Supplied information Start Marker
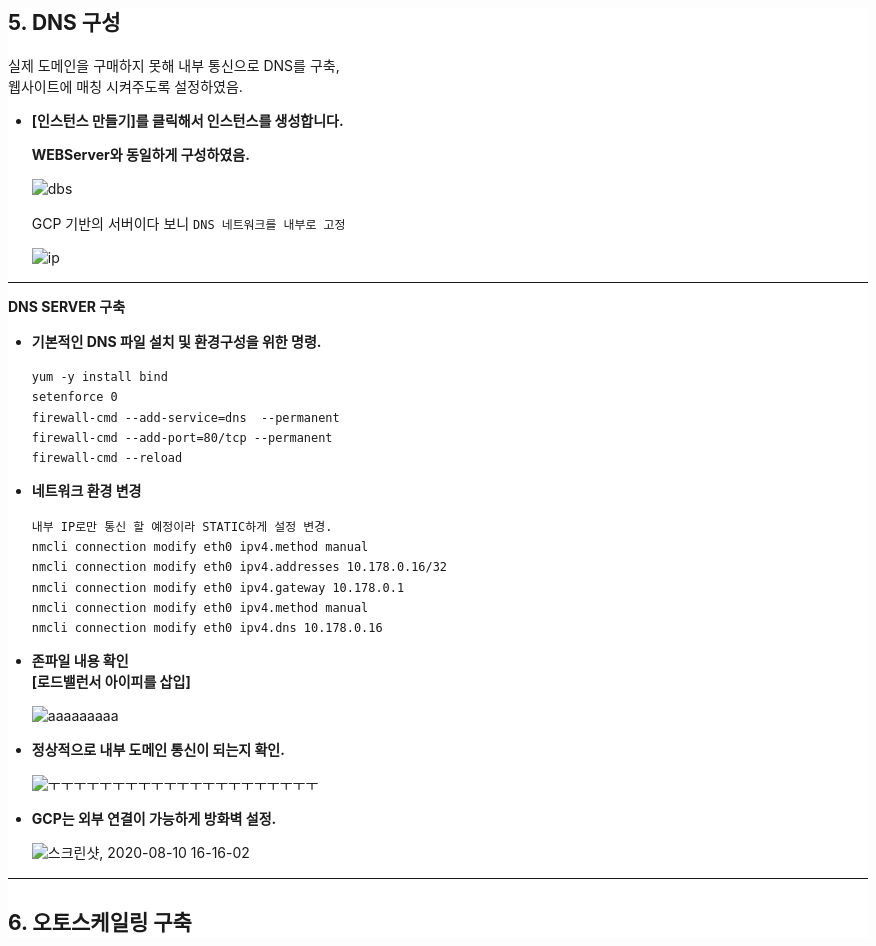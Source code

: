 ## 5. DNS 구성 <a name="a5"></a>  

  실제 도메인을 구매하지 못해 내부 통신으로 DNS를 구축,  
  웹사이트에 매칭 시켜주도록 설정하였음.  


  * **[인스턴스 만들기]를 클릭해서 인스턴스를 생성합니다.**   

    **WEBServer와 동일하게 구성하였음.**  
    
    ![dbs](https://user-images.githubusercontent.com/64260883/89745943-ca0c5200-daf1-11ea-8ac0-29a9f9fb7826.png)

    GCP 기반의 서버이다 보니 ``DNS 네트워크를 내부로 고정``  
    
    ![ip](https://user-images.githubusercontent.com/64260883/89746273-cb3e7e80-daf3-11ea-8bc8-5c5d7fb80f46.png)

----

  **DNS SERVER 구축**

  * **기본적인 DNS 파일 설치 및 환경구성을 위한 명령.**


        yum -y install bind
        setenforce 0
        firewall-cmd --add-service=dns  --permanent 
        firewall-cmd --add-port=80/tcp --permanent 
        firewall-cmd --reload 

  * **네트워크 환경 변경**

        내부 IP로만 통신 할 예정이라 STATIC하게 설정 변경.
        nmcli connection modify eth0 ipv4.method manual 
        nmcli connection modify eth0 ipv4.addresses 10.178.0.16/32
        nmcli connection modify eth0 ipv4.gateway 10.178.0.1
        nmcli connection modify eth0 ipv4.method manual 
        nmcli connection modify eth0 ipv4.dns 10.178.0.16

  * **존파일 내용 확인**  
    **[로드밸런서 아이피를 삽입]**  
    
    ![aaaaaaaaa](https://user-images.githubusercontent.com/64260883/89758291-68b0a700-db22-11ea-99e6-6276c529d9c2.png)


  * **정상적으로 내부 도메인 통신이 되는지 확인.**  
  
    ![ㅜㅜㅜㅜㅜㅜㅜㅜㅜㅜㅜㅜㅜㅜㅜㅜㅜㅜㅜㅜㅜ](https://user-images.githubusercontent.com/64260883/89758746-787cbb00-db23-11ea-964c-26cccecb2df4.png)


  * **GCP는 외부 연결이 가능하게 방화벽 설정.**  
  
    ![스크린샷, 2020-08-10 16-16-02](https://user-images.githubusercontent.com/64260883/89759290-cba33d80-db24-11ea-9a3f-0b07e3b11269.png)


---

## 6. 오토스케일링 구축 <a name="a6"></a>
Supplied information End Marker
= Task directions =
What is needed is a verbatim copy of every line in the records above from the one containing "setenforce 0" down to the one containing "nmcli connection modify eth0 ipv4.gateway", both included, and nothing more.

= Result =
        setenforce 0
        firewall-cmd --add-service=dns  --permanent 
        firewall-cmd --add-port=80/tcp --permanent 
        firewall-cmd --reload 

  * **네트워크 환경 변경**

        내부 IP로만 통신 할 예정이라 STATIC하게 설정 변경.
        nmcli connection modify eth0 ipv4.method manual 
        nmcli connection modify eth0 ipv4.addresses 10.178.0.16/32
        nmcli connection modify eth0 ipv4.gateway 10.178.0.1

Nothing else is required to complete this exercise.